O procurador-geral acrescentou que, mesmo quando houver previsão legal, a segurança exige ainda a interpretação fiel da norma. Ele traçou uma metáfora com o personagem Humpty Dumpty, uma espécie de ovo antropomórfico criado pelo escritor Lewis Carroll, de Alice Através do Espelho, que atribui um sentido próprio às palavras.

“As palavras devem ser lidas pelo legislador ordinário e pelos aplicadores do Judiciário e do Executivo com respeito ao sentido próprio acolhido pelo constituinte. Agir de modo soberbo e bufão como Humpty Dumpty não é próprio do Direito”, disse Gonet.

Norma vaga

Para o PGR, a segurança jurídica também depende de clareza da norma. Ele citou um exemplo de Portugal, onde o Poder Legislativo autorizou o suicídio assistido em ocasiões de “sofrimento insuportável”. O Tribunal Constitucional português determinou, no entanto, a volta do texto à Assembleia, para que melhor esclarecesse a expressão.

“Vejam uma peculiaridade: os sistemas podem ter respostas diferentes a esse mesmo problema. Em Portugal, eles disseram: ‘a norma é inconstitucional, a Assembleia volta ao assunto e diz no que consiste esse sofrimento insuportável. Em outras latitudes, provavelmente no Brasil, em uma semelhante situação, o Tribunal diria o que é ‘sofrimento insuportável’ e enumeraria minuciosamente cada um dos casos em que o sofrimento seria insuportável, com a diferença de que a Assembleia Nacional tem uma interface com a sociedade civil muito maior do que uma Corte Constitucional, por mais que ela faça reuniões, audiências públicas”, disse o PGR.

A insegurança causada por textos vagos citada por Gonet se assemelha ao contexto do chamado caso das joias do ex-presidente Jair Bolsonaro (PL), em que é aguardada eventual denúncia da PGR ao STF.

No começo de agosto, a defesa do ex-presidente pediu à PGR que arquive o inquérito por isonomia e similaridade fática, tendo em vista uma decisão do Tribunal de Contas da União também do início do mês que permitiu ao presidente Lula (PT) ficar com um relógio de ouro que recebeu em 2005.

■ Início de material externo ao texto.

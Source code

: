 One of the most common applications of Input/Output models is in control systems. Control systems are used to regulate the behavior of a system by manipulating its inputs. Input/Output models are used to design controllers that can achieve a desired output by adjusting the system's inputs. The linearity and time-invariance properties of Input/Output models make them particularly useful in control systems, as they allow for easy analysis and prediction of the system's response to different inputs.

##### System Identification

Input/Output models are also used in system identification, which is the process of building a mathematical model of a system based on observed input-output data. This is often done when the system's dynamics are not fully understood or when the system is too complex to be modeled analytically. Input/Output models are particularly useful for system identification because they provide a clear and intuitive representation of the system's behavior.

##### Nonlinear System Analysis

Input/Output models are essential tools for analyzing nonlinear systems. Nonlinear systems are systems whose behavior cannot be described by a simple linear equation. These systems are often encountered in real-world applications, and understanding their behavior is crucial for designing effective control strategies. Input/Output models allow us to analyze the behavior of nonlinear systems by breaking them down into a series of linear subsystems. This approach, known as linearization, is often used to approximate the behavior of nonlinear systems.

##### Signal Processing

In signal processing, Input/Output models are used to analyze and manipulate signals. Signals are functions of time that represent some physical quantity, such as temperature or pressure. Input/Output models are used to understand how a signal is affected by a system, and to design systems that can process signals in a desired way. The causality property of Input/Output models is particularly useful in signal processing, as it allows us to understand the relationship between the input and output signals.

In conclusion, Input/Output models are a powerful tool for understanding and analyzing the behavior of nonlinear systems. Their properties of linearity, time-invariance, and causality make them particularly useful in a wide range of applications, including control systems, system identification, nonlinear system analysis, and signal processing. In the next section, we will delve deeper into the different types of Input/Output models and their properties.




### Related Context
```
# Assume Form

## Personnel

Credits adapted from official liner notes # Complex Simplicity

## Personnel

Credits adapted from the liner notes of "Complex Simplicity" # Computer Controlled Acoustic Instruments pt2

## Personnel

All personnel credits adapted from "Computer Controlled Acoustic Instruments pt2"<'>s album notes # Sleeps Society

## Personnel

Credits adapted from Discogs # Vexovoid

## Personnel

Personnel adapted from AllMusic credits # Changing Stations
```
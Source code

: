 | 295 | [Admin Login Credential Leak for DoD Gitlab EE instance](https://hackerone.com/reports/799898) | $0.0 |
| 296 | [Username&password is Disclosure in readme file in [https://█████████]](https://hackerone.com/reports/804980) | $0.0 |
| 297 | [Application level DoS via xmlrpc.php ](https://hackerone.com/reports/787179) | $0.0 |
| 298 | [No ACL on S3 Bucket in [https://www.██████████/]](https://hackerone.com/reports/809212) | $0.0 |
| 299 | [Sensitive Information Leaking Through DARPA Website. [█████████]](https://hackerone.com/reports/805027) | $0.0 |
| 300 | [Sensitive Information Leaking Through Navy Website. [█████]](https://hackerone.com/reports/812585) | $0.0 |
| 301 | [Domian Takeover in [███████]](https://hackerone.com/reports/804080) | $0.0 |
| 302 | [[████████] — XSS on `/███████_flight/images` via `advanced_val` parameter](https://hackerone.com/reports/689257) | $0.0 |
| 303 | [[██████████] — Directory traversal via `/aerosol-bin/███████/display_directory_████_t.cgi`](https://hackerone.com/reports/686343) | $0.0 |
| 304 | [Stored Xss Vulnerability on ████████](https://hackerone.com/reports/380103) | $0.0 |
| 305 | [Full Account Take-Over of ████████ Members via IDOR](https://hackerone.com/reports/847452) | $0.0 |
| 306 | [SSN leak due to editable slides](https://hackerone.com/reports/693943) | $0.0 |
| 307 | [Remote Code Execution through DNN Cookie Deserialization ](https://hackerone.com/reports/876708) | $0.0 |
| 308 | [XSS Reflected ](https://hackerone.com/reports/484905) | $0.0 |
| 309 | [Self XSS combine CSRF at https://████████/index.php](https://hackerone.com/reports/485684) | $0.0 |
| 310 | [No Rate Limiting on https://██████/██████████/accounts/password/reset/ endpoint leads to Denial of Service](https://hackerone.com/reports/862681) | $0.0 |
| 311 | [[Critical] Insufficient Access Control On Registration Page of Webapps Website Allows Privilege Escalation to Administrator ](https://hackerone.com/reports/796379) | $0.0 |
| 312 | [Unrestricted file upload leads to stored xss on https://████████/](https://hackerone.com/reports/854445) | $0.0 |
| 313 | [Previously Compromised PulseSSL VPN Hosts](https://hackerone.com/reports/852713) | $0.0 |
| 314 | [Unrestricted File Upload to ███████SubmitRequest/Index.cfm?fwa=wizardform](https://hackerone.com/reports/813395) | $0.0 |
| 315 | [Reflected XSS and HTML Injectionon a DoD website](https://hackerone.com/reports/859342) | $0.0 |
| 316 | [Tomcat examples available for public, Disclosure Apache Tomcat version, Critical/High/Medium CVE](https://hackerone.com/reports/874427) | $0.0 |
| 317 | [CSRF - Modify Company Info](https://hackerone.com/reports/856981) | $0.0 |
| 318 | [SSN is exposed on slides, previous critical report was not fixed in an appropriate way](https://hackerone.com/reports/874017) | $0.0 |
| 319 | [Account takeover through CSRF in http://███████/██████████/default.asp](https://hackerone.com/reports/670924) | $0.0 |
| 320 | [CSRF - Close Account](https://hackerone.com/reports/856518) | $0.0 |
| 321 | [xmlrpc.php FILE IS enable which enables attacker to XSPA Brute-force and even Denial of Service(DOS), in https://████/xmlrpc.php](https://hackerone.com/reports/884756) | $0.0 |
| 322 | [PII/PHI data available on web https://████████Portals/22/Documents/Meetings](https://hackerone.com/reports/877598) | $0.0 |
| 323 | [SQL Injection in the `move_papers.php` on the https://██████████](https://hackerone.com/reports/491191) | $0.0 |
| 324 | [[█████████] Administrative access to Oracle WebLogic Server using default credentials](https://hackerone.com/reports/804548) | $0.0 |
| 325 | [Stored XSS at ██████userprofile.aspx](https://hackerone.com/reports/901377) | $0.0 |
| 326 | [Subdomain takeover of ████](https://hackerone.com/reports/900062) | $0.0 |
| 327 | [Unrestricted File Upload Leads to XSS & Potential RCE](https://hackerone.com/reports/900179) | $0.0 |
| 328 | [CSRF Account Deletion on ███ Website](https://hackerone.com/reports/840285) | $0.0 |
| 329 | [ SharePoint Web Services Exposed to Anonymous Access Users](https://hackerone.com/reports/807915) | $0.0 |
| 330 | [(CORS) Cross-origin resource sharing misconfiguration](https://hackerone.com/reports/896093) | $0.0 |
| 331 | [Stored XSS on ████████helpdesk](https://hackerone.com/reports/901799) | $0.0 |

O TCU adotou o entendimento na ocasião de que a falta de norma legal específica afasta a possibilidade de expedição de determinação ampla pela corte sobre a incorporação ao patrimônio público de presentes dados ao presidente, “especialmente diante de ausência de caracterização precisa do conceito de ‘bem de natureza personalíssima’, assim como de um valor objetivo que possa enquadrar o produto como de ‘elevado valor de mercado'”.